- What to produce
Please filter the data down to the lines that include the word "DyclopsClient" and copy them.

::: Material shown :::

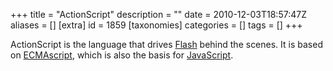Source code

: +++
title = "ActionScript"
description = ""
date = 2010-12-03T18:57:47Z
aliases = []
[extra]
id = 1859
[taxonomies]
categories = []
tags = []
+++


ActionScript is the language that drives [Flash](https://en.wikipedia.org/wiki/Adobe_Flash) behind the scenes. It is based on [ECMAscript](https://en.wikipedia.org/wiki/ECMAScript), which is also the basis for [JavaScript](https://rosettacode.org/wiki/JavaScript).
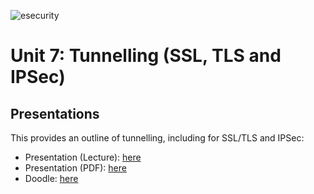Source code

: ![esecurity](https://raw.githubusercontent.com/billbuchanan/esecurity/master/z_associated/esecurity_graphics.jpg)

#  Unit 7: Tunnelling (SSL, TLS and IPSec)

## Presentations
This provides an outline of tunnelling, including for SSL/TLS and IPSec:

* Presentation (Lecture): [here](https://www.youtube.com/watch?v=73ZNispJuy0)
* Presentation (PDF): [here](https://github.com/billbuchanan/esecurity/blob/master/unit07_tunnelling/lecture/unit07_tunnelling.pdf)
* Doodle: [here](https://www.youtube.com/watch?v=QEuzoXECf-c)
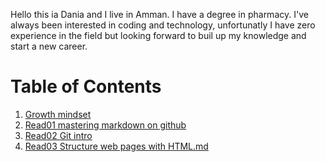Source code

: Hello this ia Dania and I live in Amman. I have a degree in pharmacy.
I've always been interested in coding and technology, unfortunatly I have zero experience in the field but looking forward to buil up my knowledge and start a new career.

# Table of Contents

1. [Growth mindset](https://daniakatalan.github.io/rreading-notes/Growth%20mindset)
2. [Read01 mastering markdown on github](https://daniakatalan.github.io/rreading-notes/Read01%20mastering%20markdown%20on%20github)
3. [Read02 Git intro](https://daniakatalan.github.io/rreading-notes/Read02%20Git%20intro)
4. [Read03 Structure web pages with HTML.md](https://daniakatalan.github.io/rreading-notes/Read03%20Structure%20web%20pages%20with%20HTML.md)
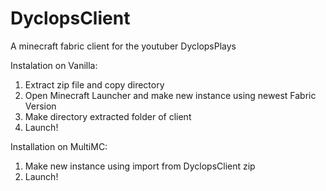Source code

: # DyclopsClient
A minecraft fabric client for the youtuber DyclopsPlays


Instalation on Vanilla:

1. Extract zip file and copy directory
2. Open Minecraft Launcher and make new instance using newest Fabric Version
3. Make directory extracted folder of client
4. Launch!

Installation on MultiMC:

1. Make new instance using import from DyclopsClient zip
2. Launch!
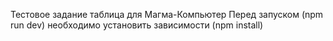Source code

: Тестовое задание таблица для Магма-Компьютер
Перед запуском (npm run dev) необходимо установить зависимости (npm install)
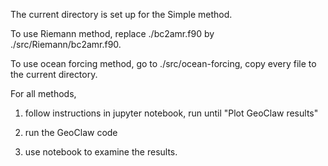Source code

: The current directory is set up for the Simple method.

To use Riemann method, replace ./bc2amr.f90 by ./src/Riemann/bc2amr.f90.

To use ocean forcing method, go to ./src/ocean-forcing, copy every file to the current directory.

For all methods,

1. follow instructions in jupyter notebook, run until "Plot GeoClaw results"

2. run the GeoClaw code

3. use notebook to examine the results.

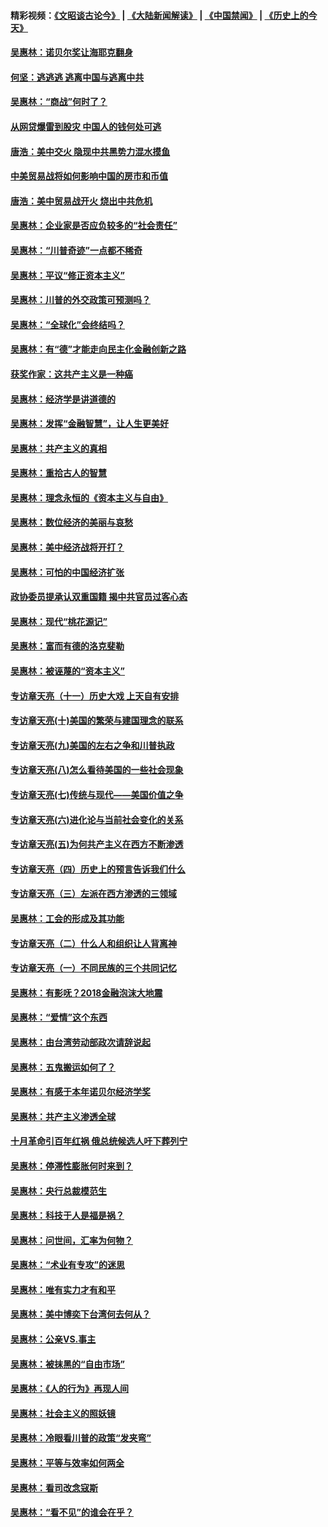 #### 精彩视频：[《文昭谈古论今》](https://github.com/gfw-breaker/wenzhao/blob/master/README.md?t=01231830) | [《大陆新闻解读》](https://github.com/gfw-breaker/ntdtv-comedy/blob/master/README.md?t=01231830) | [《中国禁闻》](https://github.com/gfw-breaker/ntdtv-news/blob/master/README.md?t=01231830) | [《历史上的今天》](https://github.com/gfw-breaker/today-in-history/blob/master/README.md?t=01231830) 

#### [吴惠林：诺贝尔奖让海耶克翻身](../pages/nsc423/n10890049.md?t=01231830) 

#### [何坚：逃逃逃 逃离中国与逃离中共](../pages/nsc423/n10592891.md?t=01231830) 

#### [吴惠林：“商战”何时了？](../pages/nsc423/n10573558.md?t=01231830) 

#### [从网贷爆雷到股灾 中国人的钱何处可逃](../pages/nsc423/n10572800.md?t=01231830) 

#### [唐浩：美中交火 隐现中共黑势力混水摸鱼](../pages/nsc423/n10544040.md?t=01231830) 

#### [中美贸易战将如何影响中国的房市和币值](../pages/nsc423/n10543697.md?t=01231830) 

#### [唐浩：美中贸易战开火 烧出中共危机](../pages/nsc423/n10540126.md?t=01231830) 

#### [吴惠林：企业家是否应负较多的“社会责任”](../pages/nsc423/n10535022.md?t=01231830) 

#### [吴惠林：“川普奇迹”一点都不稀奇](../pages/nsc423/n10512808.md?t=01231830) 

#### [吴惠林：平议“修正资本主义”](../pages/nsc423/n10495724.md?t=01231830) 

#### [吴惠林：川普的外交政策可预测吗？](../pages/nsc423/n10462387.md?t=01231830) 

#### [吴惠林：“全球化”会终结吗？](../pages/nsc423/n10452838.md?t=01231830) 

#### [吴惠林：有“德”才能走向民主化金融创新之路](../pages/nsc423/n10432292.md?t=01231830) 

#### [获奖作家：这共产主义是一种癌](../pages/nsc423/n10431541.md?t=01231830) 

#### [吴惠林：经济学是讲道德的](../pages/nsc423/n10398014.md?t=01231830) 

#### [吴惠林：发挥“金融智慧”，让人生更美好](../pages/nsc423/n10375019.md?t=01231830) 

#### [吴惠林：共产主义的真相](../pages/nsc423/n10351394.md?t=01231830) 

#### [吴惠林：重拾古人的智慧](../pages/nsc423/n10337691.md?t=01231830) 

#### [吴惠林：理念永恒的《资本主义与自由》](../pages/nsc423/n10316274.md?t=01231830) 

#### [吴惠林：数位经济的美丽与哀愁](../pages/nsc423/n10292946.md?t=01231830) 

#### [吴惠林：美中经济战将开打？](../pages/nsc423/n10258825.md?t=01231830) 

#### [吴惠林：可怕的中国经济扩张](../pages/nsc423/n10219147.md?t=01231830) 

#### [政协委员提承认双重国籍 揭中共官员过客心态](../pages/nsc423/n10208809.md?t=01231830) 

#### [吴惠林：现代“桃花源记”](../pages/nsc423/n10185234.md?t=01231830) 

#### [吴惠林：富而有德的洛克斐勒](../pages/nsc423/n10142264.md?t=01231830) 

#### [吴惠林：被诬蔑的“资本主义”](../pages/nsc423/n10124816.md?t=01231830) 

#### [专访章天亮（十一）历史大戏 上天自有安排](../pages/nsc423/n10094905.md?t=01231830) 

#### [专访章天亮(十)美国的繁荣与建国理念的联系](../pages/nsc423/n10094899.md?t=01231830) 

#### [专访章天亮(九)美国的左右之争和川普执政](../pages/nsc423/n10094889.md?t=01231830) 

#### [专访章天亮(八)怎么看待美国的一些社会现象](../pages/nsc423/n10094857.md?t=01231830) 

#### [专访章天亮(七)传统与现代——美国价值之争](../pages/nsc423/n10093140.md?t=01231830) 

#### [专访章天亮(六)进化论与当前社会变化的关系](../pages/nsc423/n10092036.md?t=01231830) 

#### [专访章天亮(五)为何共产主义在西方不断渗透](../pages/nsc423/n10083620.md?t=01231830) 

#### [专访章天亮（四）历史上的预言告诉我们什么](../pages/nsc423/n10083606.md?t=01231830) 

#### [专访章天亮（三）左派在西方渗透的三领域](../pages/nsc423/n10081115.md?t=01231830) 

#### [吴惠林：工会的形成及其功能](../pages/nsc423/n10080633.md?t=01231830) 

#### [专访章天亮（二）什么人和组织让人背离神](../pages/nsc423/n10076637.md?t=01231830) 

#### [专访章天亮（一）不同民族的三个共同记忆](../pages/nsc423/n10074188.md?t=01231830) 

#### [吴惠林：有影呒？2018金融泡沫大地震](../pages/nsc423/n10040534.md?t=01231830) 

#### [吴惠林：“爱情”这个东西](../pages/nsc423/n10019423.md?t=01231830) 

#### [吴惠林：由台湾劳动部政次请辞说起](../pages/nsc423/n9979679.md?t=01231830) 

#### [吴惠林：五鬼搬运如何了？](../pages/nsc423/n9925338.md?t=01231830) 

#### [吴惠林：有感于本年诺贝尔经济学奖](../pages/nsc423/n9871883.md?t=01231830) 

#### [吴惠林：共产主义渗透全球](../pages/nsc423/n9812748.md?t=01231830) 

#### [十月革命引百年红祸 俄总统候选人吁下葬列宁](../pages/nsc423/n9810182.md?t=01231830) 

#### [吴惠林：停滞性膨胀何时来到？](../pages/nsc423/n9764136.md?t=01231830) 

#### [吴惠林：央行总裁模范生](../pages/nsc423/n9728134.md?t=01231830) 

#### [吴惠林：科技于人是福是祸？](../pages/nsc423/n9672982.md?t=01231830) 

#### [吴惠林：问世间，汇率为何物？](../pages/nsc423/n9621788.md?t=01231830) 

#### [吴惠林：“术业有专攻”的迷思](../pages/nsc423/n9580363.md?t=01231830) 

#### [吴惠林：唯有实力才有和平](../pages/nsc423/n9529599.md?t=01231830) 

#### [吴惠林：美中博奕下台湾何去何从？](../pages/nsc423/n9483598.md?t=01231830) 

#### [吴惠林：公亲VS.事主](../pages/nsc423/n9425637.md?t=01231830) 

#### [吴惠林：被抹黑的“自由市场”](../pages/nsc423/n9351545.md?t=01231830) 

#### [吴惠林：《人的行为》再现人间](../pages/nsc423/n9296339.md?t=01231830) 

#### [吴惠林：社会主义的照妖镜](../pages/nsc423/n9243460.md?t=01231830) 

#### [吴惠林：冷眼看川普的政策“发夹弯”](../pages/nsc423/n9120684.md?t=01231830) 

#### [吴惠林：平等与效率如何两全](../pages/nsc423/n9075430.md?t=01231830) 

#### [吴惠林：看司改念寇斯](../pages/nsc423/n9024915.md?t=01231830) 

#### [吴惠林：“看不见”的谁会在乎？](../pages/nsc423/n8977488.md?t=01231830)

:::

- Solved problem
: # DyclopsClient
1. Make new instance using import from DyclopsClient zip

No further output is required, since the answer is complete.